Uncontrolled and chronic inflammatory states in the Central Nervous System (CNS) are the hallmark of neurodegenerative pathology and every injury or stroke-related insult. The key mediators of these neuroinflammatory states are glial cells known as microglia, the resident immune cell at the core of the inflammatory event, and astroglia, which encapsulate inflammatory insults in proteoglycan-rich scar tissue. Since the majority of neuroinflammation is exclusively based on the responses of said glia, their phenotypes have been identified to be on an inflammatory spectrum encompassing developmental, homeostatic, and reparative behaviours as opposed to their ability to affect devastating cell death cascades and scar tissue formation.

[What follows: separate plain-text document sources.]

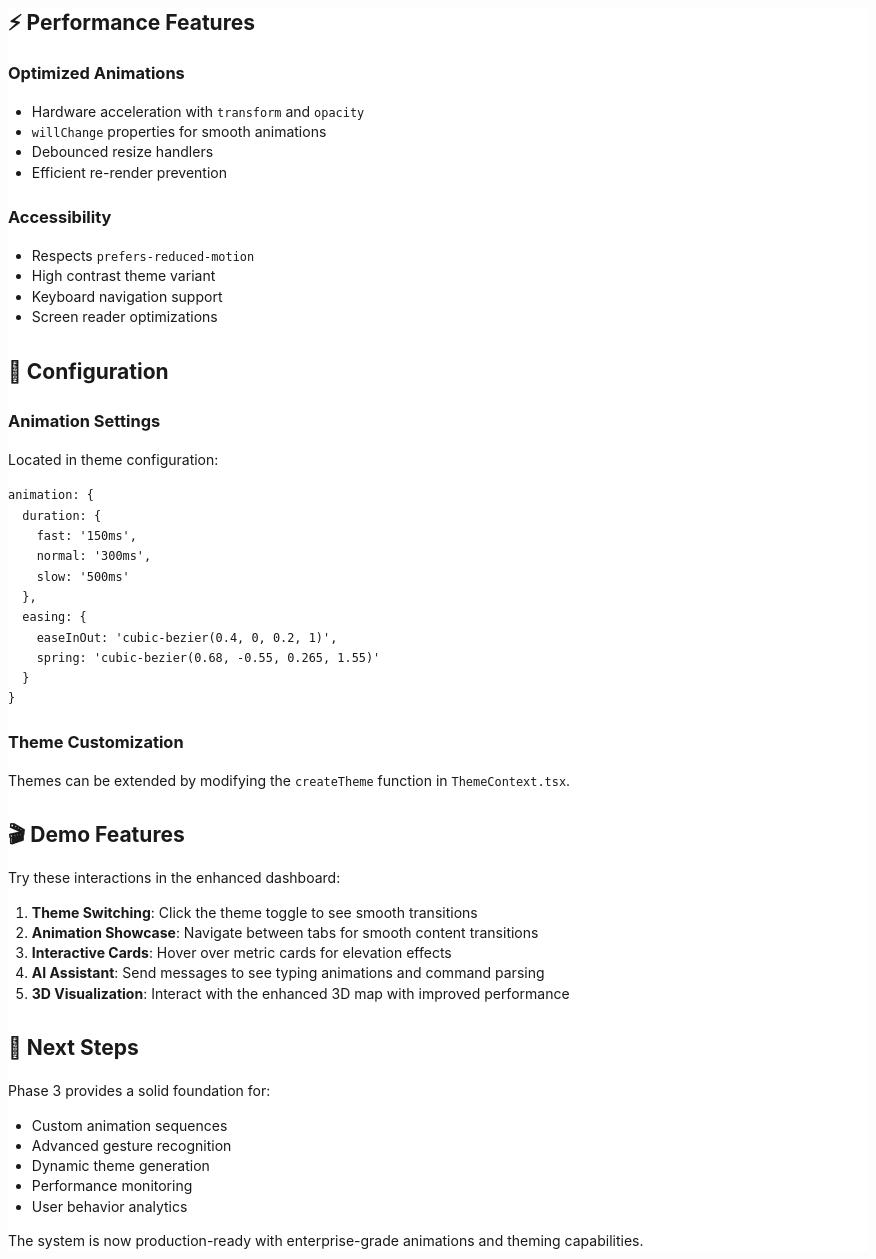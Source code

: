 ## ⚡ Performance Features

### Optimized Animations
- Hardware acceleration with `transform` and `opacity`
- `willChange` properties for smooth animations
- Debounced resize handlers
- Efficient re-render prevention

### Accessibility
- Respects `prefers-reduced-motion`
- High contrast theme variant
- Keyboard navigation support
- Screen reader optimizations

## 🔧 Configuration

### Animation Settings
Located in theme configuration:
```tsx
animation: {
  duration: {
    fast: '150ms',
    normal: '300ms',
    slow: '500ms'
  },
  easing: {
    easeInOut: 'cubic-bezier(0.4, 0, 0.2, 1)',
    spring: 'cubic-bezier(0.68, -0.55, 0.265, 1.55)'
  }
}
```

### Theme Customization
Themes can be extended by modifying the `createTheme` function in `ThemeContext.tsx`.

## 🎬 Demo Features

Try these interactions in the enhanced dashboard:
1. **Theme Switching**: Click the theme toggle to see smooth transitions
2. **Animation Showcase**: Navigate between tabs for smooth content transitions
3. **Interactive Cards**: Hover over metric cards for elevation effects
4. **AI Assistant**: Send messages to see typing animations and command parsing
5. **3D Visualization**: Interact with the enhanced 3D map with improved performance

## 🚀 Next Steps

Phase 3 provides a solid foundation for:
- Custom animation sequences
- Advanced gesture recognition
- Dynamic theme generation
- Performance monitoring
- User behavior analytics

The system is now production-ready with enterprise-grade animations and theming capabilities.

Recently, research groups have focused on peptide discovery to identify these phenotypes, find novel mechanisms, and mediate or re-engineer their actions. Peptides retain the diverse function of proteins but significantly reduce the activity dependence on delicate 3D structures. Several peptides targeting unique phenotypes of microglia and astroglia have been identified, along with several capable of mediating deleterious behaviours or promoting beneficial outcomes in the context of neuroinflammation. A comprehensive review of the peptides unique to microglia and astroglia will be provided along with their primary discovery methodologies, including top-down approaches using known biomolecules and naïve strategies using peptide and phage libraries.